— YOUR INSTRUCTIONS —
The full set of entries is to be returned word for word.

Source texts of formatted documents
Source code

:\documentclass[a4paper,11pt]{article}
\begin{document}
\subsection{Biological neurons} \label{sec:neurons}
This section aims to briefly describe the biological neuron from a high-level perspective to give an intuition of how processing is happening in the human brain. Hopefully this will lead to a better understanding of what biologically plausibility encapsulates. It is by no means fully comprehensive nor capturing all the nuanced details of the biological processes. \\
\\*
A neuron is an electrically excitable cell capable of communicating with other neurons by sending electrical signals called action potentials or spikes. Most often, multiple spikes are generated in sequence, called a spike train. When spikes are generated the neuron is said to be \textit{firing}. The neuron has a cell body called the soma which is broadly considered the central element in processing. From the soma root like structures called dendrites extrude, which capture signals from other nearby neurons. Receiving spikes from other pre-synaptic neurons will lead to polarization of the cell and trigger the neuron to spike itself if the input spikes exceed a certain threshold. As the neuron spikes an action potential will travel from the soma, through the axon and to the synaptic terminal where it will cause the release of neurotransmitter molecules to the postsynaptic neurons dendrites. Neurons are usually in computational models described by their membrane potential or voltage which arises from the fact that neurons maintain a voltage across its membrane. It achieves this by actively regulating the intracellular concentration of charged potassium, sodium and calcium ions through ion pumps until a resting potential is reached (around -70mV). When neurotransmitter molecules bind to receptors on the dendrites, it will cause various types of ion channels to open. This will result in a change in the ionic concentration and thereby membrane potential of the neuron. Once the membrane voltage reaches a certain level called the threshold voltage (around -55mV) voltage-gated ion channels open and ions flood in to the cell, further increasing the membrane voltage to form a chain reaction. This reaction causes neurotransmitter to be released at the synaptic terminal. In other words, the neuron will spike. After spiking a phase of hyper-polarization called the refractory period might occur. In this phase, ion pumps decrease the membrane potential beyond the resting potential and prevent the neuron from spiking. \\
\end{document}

— TASK SOLUTION —
Source code

:\documentclass[a4paper,11pt]{article}
\begin{document}
\subsection{Biological neurons} \label{sec:neurons}
This section aims to briefly describe the biological neuron from a high-level perspective to give an intuition of how processing is happening in the human brain. Hopefully this will lead to a better understanding of what biologically plausibility encapsulates. It is by no means fully comprehensive nor capturing all the nuanced details of the biological processes. \\
\\*
A neuron is an electrically excitable cell capable of communicating with other neurons by sending electrical signals called action potentials or spikes. Most often, multiple spikes are generated in sequence, called a spike train. When spikes are generated the neuron is said to be \textit{firing}. The neuron has a cell body called the soma which is broadly considered the central element in processing. From the soma root like structures called dendrites extrude, which capture signals from other nearby neurons. Receiving spikes from other pre-synaptic neurons will lead to polarization of the cell and trigger the neuron to spike itself if the input spikes exceed a certain threshold. As the neuron spikes an action potential will travel from the soma, through the axon and to the synaptic terminal where it will cause the release of neurotransmitter molecules to the postsynaptic neurons dendrites. Neurons are usually in computational models described by their membrane potential or voltage which arises from the fact that neurons maintain a voltage across its membrane. It achieves this by actively regulating the intracellular concentration of charged potassium, sodium and calcium ions through ion pumps until a resting potential is reached (around -70mV). When neurotransmitter molecules bind to receptors on the dendrites, it will cause various types of ion channels to open. This will result in a change in the ionic concentration and thereby membrane potential of the neuron. Once the membrane voltage reaches a certain level called the threshold voltage (around -55mV) voltage-gated ion channels open and ions flood in to the cell, further increasing the membrane voltage to form a chain reaction. This reaction causes neurotransmitter to be released at the synaptic terminal. In other words, the neuron will spike. After spiking a phase of hyper-polarization called the refractory period might occur. In this phase, ion pumps decrease the membrane potential beyond the resting potential and prevent the neuron from spiking. \\
\end{document}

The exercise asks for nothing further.